[Stored dataset items]
◇ ◇ ◇ ◇

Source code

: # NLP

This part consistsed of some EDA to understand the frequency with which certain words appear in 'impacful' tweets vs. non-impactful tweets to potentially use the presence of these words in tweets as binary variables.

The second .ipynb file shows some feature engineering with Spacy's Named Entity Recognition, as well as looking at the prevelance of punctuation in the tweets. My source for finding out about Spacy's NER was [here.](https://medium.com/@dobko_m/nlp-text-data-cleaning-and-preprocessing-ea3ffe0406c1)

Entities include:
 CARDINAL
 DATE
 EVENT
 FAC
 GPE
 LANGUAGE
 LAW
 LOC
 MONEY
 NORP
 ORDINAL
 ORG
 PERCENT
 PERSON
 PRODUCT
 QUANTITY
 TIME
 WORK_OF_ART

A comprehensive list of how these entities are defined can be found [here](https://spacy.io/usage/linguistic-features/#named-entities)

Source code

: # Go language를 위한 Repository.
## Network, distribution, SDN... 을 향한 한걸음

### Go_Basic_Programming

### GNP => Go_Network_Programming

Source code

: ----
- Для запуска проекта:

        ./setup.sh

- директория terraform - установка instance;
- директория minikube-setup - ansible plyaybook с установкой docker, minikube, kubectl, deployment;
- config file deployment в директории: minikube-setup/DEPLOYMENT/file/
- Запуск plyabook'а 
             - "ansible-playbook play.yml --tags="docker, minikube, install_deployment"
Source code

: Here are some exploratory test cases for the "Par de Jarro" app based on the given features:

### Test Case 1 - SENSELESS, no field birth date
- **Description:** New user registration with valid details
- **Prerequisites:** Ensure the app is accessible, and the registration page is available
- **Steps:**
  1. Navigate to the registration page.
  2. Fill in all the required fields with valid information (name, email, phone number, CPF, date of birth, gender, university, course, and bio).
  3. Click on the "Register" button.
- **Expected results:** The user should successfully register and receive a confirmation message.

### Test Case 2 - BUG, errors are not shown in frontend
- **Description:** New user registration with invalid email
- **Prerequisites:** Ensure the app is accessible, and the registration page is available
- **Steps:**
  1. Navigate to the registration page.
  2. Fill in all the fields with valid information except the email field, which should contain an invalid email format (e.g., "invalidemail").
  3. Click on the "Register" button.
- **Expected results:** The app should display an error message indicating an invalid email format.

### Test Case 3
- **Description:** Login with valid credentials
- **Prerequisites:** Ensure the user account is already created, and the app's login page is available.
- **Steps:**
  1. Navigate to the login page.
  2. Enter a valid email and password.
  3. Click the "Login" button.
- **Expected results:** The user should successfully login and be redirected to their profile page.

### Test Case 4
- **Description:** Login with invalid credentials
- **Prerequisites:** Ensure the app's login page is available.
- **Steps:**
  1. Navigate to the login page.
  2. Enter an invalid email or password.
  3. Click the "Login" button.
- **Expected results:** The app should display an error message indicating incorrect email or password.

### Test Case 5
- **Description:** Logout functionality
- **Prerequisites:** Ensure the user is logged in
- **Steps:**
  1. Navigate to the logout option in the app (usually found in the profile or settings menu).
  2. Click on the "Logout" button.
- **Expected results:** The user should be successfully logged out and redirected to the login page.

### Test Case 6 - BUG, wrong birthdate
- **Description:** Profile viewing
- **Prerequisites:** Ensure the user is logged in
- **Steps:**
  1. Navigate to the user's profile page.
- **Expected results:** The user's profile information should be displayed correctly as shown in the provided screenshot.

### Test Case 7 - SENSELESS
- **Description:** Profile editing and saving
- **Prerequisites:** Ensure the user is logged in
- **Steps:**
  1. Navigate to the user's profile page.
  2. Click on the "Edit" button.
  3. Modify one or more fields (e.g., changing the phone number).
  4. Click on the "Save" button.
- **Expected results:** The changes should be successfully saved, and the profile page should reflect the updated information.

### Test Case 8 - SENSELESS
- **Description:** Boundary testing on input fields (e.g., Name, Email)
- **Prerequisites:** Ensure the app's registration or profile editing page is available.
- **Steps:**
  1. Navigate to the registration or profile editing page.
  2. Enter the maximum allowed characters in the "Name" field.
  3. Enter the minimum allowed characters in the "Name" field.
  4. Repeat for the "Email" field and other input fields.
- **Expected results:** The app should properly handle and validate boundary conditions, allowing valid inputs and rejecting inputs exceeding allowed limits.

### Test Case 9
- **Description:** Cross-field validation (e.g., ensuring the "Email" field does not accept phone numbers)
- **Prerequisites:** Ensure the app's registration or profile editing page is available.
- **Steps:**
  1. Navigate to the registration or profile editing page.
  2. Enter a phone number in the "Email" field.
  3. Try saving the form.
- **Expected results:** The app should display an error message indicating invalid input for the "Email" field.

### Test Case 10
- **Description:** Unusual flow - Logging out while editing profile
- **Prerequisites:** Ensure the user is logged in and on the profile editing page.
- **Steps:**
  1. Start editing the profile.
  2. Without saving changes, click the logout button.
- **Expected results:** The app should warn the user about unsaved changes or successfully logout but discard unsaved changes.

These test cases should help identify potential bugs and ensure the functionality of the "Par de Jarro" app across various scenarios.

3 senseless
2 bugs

◇ ◇ ◇ ◇

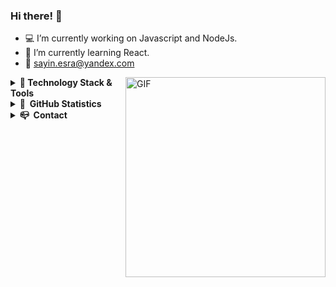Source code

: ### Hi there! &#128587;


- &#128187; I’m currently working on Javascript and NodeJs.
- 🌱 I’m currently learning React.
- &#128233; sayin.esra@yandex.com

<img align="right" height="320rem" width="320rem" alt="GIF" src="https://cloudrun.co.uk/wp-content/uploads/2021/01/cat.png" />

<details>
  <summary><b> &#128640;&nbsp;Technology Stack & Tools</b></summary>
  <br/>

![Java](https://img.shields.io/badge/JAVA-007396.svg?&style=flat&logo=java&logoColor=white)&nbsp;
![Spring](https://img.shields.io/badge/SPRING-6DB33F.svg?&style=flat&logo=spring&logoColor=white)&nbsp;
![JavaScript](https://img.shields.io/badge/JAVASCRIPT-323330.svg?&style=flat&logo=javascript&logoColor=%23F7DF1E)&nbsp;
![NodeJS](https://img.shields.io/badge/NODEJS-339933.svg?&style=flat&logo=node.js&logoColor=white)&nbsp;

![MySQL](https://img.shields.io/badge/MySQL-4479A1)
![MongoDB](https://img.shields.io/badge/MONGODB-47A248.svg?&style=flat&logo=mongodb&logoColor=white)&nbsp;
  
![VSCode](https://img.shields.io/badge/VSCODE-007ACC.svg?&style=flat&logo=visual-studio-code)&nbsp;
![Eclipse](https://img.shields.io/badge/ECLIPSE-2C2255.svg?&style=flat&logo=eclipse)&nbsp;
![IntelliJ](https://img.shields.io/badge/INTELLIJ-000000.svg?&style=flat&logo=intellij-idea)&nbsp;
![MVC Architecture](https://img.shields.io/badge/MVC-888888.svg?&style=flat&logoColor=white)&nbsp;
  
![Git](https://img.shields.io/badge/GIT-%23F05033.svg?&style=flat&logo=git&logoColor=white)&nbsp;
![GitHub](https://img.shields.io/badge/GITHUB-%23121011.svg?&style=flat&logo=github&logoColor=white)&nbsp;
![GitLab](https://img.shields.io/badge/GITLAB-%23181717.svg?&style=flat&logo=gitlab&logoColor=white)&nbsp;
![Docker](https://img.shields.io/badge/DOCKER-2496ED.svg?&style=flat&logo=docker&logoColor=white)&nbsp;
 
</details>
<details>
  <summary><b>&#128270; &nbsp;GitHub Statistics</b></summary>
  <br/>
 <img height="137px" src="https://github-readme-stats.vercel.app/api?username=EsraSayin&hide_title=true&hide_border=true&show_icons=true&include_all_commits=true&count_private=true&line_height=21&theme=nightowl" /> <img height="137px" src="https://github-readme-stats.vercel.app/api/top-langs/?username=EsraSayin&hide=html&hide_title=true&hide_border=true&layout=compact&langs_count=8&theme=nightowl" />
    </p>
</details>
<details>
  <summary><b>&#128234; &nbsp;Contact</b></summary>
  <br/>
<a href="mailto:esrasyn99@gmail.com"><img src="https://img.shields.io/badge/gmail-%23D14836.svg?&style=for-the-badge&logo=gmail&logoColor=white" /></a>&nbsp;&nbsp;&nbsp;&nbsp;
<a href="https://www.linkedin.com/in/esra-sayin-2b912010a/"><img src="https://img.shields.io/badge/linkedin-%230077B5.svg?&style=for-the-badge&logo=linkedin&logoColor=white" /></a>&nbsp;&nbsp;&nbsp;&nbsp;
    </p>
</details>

◇ ◇ ◇ ◇

Requirement
In the entries above, find lines with "found" and copy each.

Answer
A comprehensive list of how these entities are defined can be found [here](https://spacy.io/usage/linguistic-features/#named-entities)
  1. Navigate to the logout option in the app (usually found in the profile or settings menu).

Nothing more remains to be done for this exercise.